La vie après le triathlon : quand la ligne d’arrivée n’est plus l’objectif
À soixante-deux ans, l’entraîneur Huang se tient au bord du lac Huoshui à Taitung, regardant ses élèves plonger dans l’eau les uns après les autres. Il y a vingt ans, c’était lui qui se tenait sur la ligne de départ — avec le rêve de Kona, avec cette obsession pour chaque seconde. Aujourd’hui, il a deux vis en alliage de titane dans le genou, son épaule gauche a subi une opération de la coiffe des rotateurs, mais quelque chose brûle encore dans son regard.
« Je ne cours plus, dit-il, mais je n’ai jamais quitté le triathlon. J’ai simplement trouvé une autre façon de continuer. »
Chaque triathlète, aussi passionné soit-il, finit par faire face à un moment — celui où le corps ne permet plus de s’entraîner et de compétitionner comme avant. Peut-être une blessure grave, peut-être le déclin physique lié à l’âge, ou peut-être simplement ce matin où vous vous réveillez et réalisez soudainement : il est temps.
Les jours qui suivent ce moment pourraient bien être le chapitre le plus important de la carrière d’un triathlète. Car la façon dont on termine un parcours définit souvent plus qui l’on est que le parcours lui-même.
Les multiples visages de la retraite
Retraite progressive : du longue distance au sprint

La forme de retraite la plus courante est la réduction progressive des distances. De nombreux triathlètes vétérans, lorsque leur corps ne peut plus supporter un Ironman complet, se tournent vers le half-distance, puis la distance olympique, et enfin le sprint.
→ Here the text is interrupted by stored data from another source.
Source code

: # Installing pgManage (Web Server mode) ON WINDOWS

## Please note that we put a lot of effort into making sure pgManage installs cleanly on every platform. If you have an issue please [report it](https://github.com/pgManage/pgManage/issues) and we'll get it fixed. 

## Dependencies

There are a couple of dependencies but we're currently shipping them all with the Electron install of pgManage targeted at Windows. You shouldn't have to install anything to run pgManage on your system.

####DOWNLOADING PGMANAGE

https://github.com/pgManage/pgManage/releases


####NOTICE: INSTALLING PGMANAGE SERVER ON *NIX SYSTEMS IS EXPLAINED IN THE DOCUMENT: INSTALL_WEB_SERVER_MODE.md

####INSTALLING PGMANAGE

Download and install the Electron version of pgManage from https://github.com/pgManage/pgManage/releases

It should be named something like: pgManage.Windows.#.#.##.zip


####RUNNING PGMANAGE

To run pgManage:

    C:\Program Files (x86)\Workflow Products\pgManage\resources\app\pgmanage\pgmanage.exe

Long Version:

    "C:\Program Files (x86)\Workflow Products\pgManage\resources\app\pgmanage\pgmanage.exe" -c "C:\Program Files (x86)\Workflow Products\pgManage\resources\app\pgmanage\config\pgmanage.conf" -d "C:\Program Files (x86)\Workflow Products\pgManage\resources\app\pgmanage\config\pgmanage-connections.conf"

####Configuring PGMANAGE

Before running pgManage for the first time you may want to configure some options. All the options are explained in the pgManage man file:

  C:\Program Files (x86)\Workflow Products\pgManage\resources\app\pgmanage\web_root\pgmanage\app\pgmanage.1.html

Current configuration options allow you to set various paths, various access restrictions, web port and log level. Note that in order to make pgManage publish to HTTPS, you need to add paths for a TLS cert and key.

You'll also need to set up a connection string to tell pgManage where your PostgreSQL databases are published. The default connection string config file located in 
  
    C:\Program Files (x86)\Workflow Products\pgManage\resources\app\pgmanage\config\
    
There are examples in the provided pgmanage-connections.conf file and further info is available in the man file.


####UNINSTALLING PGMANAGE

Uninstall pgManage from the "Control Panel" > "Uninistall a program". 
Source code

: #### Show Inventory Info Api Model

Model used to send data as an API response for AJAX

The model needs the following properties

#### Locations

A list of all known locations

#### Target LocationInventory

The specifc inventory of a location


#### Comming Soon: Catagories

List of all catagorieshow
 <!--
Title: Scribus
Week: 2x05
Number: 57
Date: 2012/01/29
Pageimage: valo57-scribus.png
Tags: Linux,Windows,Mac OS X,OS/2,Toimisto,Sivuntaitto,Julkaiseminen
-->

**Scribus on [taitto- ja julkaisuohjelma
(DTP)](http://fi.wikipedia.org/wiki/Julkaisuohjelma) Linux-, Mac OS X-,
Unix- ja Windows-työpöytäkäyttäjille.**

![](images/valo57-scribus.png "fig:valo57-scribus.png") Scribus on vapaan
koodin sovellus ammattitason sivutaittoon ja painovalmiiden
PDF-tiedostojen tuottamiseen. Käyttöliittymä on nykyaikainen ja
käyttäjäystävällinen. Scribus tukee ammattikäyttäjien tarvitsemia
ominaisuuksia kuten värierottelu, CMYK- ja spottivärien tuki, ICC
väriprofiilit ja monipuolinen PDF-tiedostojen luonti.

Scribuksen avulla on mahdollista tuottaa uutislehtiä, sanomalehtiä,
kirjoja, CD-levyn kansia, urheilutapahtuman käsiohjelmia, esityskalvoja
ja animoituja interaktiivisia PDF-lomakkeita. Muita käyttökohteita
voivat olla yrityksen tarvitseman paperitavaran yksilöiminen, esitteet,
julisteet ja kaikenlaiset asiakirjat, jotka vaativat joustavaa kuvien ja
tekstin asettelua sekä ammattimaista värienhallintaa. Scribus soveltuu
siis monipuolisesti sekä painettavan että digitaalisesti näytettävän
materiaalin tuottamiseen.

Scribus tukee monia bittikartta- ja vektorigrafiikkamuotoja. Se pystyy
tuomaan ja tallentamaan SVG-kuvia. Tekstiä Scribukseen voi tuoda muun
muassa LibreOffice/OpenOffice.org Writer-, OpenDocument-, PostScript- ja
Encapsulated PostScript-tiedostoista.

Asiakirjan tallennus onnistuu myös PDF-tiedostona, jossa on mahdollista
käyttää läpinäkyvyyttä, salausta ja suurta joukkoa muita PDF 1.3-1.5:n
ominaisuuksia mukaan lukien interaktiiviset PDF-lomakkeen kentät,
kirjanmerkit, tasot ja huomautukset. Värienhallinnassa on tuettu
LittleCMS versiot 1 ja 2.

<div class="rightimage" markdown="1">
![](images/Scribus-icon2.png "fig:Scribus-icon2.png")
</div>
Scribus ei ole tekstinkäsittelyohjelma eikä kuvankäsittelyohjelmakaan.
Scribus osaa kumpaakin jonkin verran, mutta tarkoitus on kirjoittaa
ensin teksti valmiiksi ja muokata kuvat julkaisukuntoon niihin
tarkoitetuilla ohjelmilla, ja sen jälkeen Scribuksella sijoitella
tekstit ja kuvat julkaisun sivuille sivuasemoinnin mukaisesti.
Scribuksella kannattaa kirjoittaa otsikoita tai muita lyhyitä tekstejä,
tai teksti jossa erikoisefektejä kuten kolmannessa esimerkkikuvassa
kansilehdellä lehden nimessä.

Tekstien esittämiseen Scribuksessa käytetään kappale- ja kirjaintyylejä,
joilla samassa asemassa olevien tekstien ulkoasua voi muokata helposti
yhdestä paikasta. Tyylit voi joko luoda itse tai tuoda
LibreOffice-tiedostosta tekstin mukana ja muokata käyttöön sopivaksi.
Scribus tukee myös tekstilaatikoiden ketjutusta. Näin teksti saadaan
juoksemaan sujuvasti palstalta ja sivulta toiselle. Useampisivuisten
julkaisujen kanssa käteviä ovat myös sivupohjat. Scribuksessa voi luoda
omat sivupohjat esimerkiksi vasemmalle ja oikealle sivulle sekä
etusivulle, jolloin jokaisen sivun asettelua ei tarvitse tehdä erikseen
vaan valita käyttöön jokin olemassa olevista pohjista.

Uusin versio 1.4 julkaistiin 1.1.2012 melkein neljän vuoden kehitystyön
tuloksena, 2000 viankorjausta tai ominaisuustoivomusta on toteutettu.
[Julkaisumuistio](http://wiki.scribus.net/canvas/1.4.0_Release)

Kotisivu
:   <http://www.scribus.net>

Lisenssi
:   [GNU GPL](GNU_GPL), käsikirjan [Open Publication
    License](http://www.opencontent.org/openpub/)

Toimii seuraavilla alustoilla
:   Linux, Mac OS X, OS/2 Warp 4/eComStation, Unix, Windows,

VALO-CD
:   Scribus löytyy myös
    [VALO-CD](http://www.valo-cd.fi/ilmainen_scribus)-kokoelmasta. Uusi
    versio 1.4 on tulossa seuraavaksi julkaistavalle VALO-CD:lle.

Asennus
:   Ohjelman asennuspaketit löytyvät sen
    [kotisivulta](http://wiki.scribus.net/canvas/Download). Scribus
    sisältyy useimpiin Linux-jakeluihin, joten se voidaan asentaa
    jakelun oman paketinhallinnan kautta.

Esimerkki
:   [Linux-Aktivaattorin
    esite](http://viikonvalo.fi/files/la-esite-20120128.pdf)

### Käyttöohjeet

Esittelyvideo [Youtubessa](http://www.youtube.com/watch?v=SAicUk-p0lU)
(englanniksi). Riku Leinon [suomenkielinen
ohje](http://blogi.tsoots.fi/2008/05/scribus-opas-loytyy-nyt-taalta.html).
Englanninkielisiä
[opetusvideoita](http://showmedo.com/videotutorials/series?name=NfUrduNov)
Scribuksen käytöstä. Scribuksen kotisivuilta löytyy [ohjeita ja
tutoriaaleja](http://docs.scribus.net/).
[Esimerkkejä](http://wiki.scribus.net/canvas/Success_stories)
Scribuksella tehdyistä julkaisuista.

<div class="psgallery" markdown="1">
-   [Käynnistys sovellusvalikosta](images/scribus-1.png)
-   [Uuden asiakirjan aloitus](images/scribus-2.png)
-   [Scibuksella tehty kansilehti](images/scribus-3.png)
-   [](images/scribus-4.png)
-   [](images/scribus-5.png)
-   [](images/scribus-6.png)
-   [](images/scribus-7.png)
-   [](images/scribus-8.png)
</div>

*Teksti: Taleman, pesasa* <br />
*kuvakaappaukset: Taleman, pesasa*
La distance diminue, mais l’amour du sport ne change pas.
Le père Chen, 70 ans, en est un parfait exemple. Entre 45 et 60 ans, il a terminé 12 Ironman complets ; de 60 à 65 ans, il est passé au half-distance ; après 65 ans, il se concentre sur la distance olympique et le sprint. « La vitesse, c’est pour les jeunes, dit-il en riant, mais le sourire à l’arrivée, il est aussi éclatant à 70 ans qu’à 30. »
Transition disciplinaire : du triathlon à une discipline unique
Certains athlètes choisissent de se concentrer sur l’une des trois disciplines du triathlon après leur retraite. Un ancien triathlète dont les genoux ne supportent plus la course à pied peut se tourner vers le cyclisme ou la nage en eau libre. Un athlète souffrant d’une épaule blessée peut se spécialiser dans l’ultra-marathon ou le trail longue distance.
La transition disciplinaire permet aux triathlètes retraités de préserver l’essence du sport — se dépasser, échanger avec les pairs, maintenir sa santé — tout en évitant d’aggraver les blessures existantes.
Changement de rôle : de l’athlète à l’entraîneur
C’est peut-être l’une des transitions les plus significatives dans la retraite du triathlon. Les athlètes expérimentés possèdent des années d’expérience en compétition et de connaissances en entraînement. Ces précieuses expériences, si elles sont transmises à la génération suivante, ne disparaissent pas avec la retraite.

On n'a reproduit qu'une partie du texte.